State Department spokesman Mark Toner told reporters Friday that the decision not to keep a DC-3 plane in Tripoli -- and use charter flights, instead, if needed -- "is a very common practice" in places where commercial airline service is available.
In the days after the assault, U.S. administration officials offered conflicting assessments on what may have led to the fatal security breach. Senior State Department officials have maintained that despite significant improvements to security at the post over the past several months, the security personnel in Benghazi were outmanned by several dozen heavily armed extremists during the attack and that no reasonable security presence could have fended off the sustained assault the consulate faced.
Officials initially said the violence erupted spontaneously amid a large protest about a privately made video produced in the United States that mocked the Prophet Mohammed.
But the U.S. intelligence community revised its assessment.

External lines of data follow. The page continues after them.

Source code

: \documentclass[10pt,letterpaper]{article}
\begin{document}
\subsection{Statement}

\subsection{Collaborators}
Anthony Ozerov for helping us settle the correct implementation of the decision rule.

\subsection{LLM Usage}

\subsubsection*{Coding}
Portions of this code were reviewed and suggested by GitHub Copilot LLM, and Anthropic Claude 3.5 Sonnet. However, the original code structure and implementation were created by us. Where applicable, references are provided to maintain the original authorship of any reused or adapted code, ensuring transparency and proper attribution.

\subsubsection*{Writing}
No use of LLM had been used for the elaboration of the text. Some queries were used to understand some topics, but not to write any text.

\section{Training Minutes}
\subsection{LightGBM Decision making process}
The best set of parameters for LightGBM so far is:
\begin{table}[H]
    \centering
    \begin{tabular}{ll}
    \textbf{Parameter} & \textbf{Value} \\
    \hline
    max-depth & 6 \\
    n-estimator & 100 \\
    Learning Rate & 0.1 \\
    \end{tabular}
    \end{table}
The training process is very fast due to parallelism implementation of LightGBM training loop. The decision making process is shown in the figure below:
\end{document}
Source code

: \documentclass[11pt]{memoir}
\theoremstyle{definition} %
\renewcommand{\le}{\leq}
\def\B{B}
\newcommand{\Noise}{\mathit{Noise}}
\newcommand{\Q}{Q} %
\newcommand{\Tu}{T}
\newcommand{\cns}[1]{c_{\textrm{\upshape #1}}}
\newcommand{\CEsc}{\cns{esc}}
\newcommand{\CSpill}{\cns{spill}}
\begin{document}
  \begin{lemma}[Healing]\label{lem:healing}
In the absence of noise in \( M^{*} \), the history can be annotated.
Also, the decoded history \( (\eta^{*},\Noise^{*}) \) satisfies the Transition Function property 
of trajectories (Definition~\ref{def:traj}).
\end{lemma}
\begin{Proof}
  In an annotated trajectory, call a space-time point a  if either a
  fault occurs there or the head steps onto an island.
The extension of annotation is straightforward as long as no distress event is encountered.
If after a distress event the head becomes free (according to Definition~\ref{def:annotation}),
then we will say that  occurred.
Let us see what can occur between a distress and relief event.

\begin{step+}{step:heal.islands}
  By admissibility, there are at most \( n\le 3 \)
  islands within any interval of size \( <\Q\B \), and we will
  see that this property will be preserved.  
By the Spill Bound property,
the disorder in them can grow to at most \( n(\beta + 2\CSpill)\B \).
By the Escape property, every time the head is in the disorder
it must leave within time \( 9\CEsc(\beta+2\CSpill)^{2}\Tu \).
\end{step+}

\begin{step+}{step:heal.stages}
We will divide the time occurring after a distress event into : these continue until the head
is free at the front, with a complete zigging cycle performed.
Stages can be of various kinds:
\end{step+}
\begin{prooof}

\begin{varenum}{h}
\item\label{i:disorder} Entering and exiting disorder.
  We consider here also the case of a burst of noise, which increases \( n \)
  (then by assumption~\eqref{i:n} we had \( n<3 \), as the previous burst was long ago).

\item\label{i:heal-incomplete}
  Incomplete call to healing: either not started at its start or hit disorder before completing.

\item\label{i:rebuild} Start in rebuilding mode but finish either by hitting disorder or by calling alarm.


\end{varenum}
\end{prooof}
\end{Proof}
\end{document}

It now believes the incident was "a deliberate and organized terrorist assault carried out by extremists" affiliated with or sympathetic to al Qaeda.
For the first time, an FBI team spent "a number of hours" last week at the Benghazi attack site, Pentagon spokesman George Little said. They were accompanied by what Little described as a "small footprint of (U.S.) military personnel."
U.S. Special Operations Forces units have been in Libya, as well as nearby countries, to help collect intelligence about the assault, a U.S. military official told CNN last week. The official declined to be identified due to the sensitive nature of the information.
Officials said the military presence was an indication of ongoing security concerns in the region, which is a major reason why it took FBI agents three weeks to visit the attack site. That gap, however, has raised questions about the integrity of the FBI investigation and concerns that sensitive documents may have been left unsecured.
Three days after the attack, CNN Senior International Correspondent Arwa Damon discovered Stevens' journal during a visit to the unguarded, abandoned compound.
Last week, a Washington Post reporter visiting the site found sensitive documents, including emergency evacuation protocols, details of U.S. weapons collection efforts, and personnel records of Libyans who had been contracted to provide security.
The State Department has said no classified documents had been left on the premises.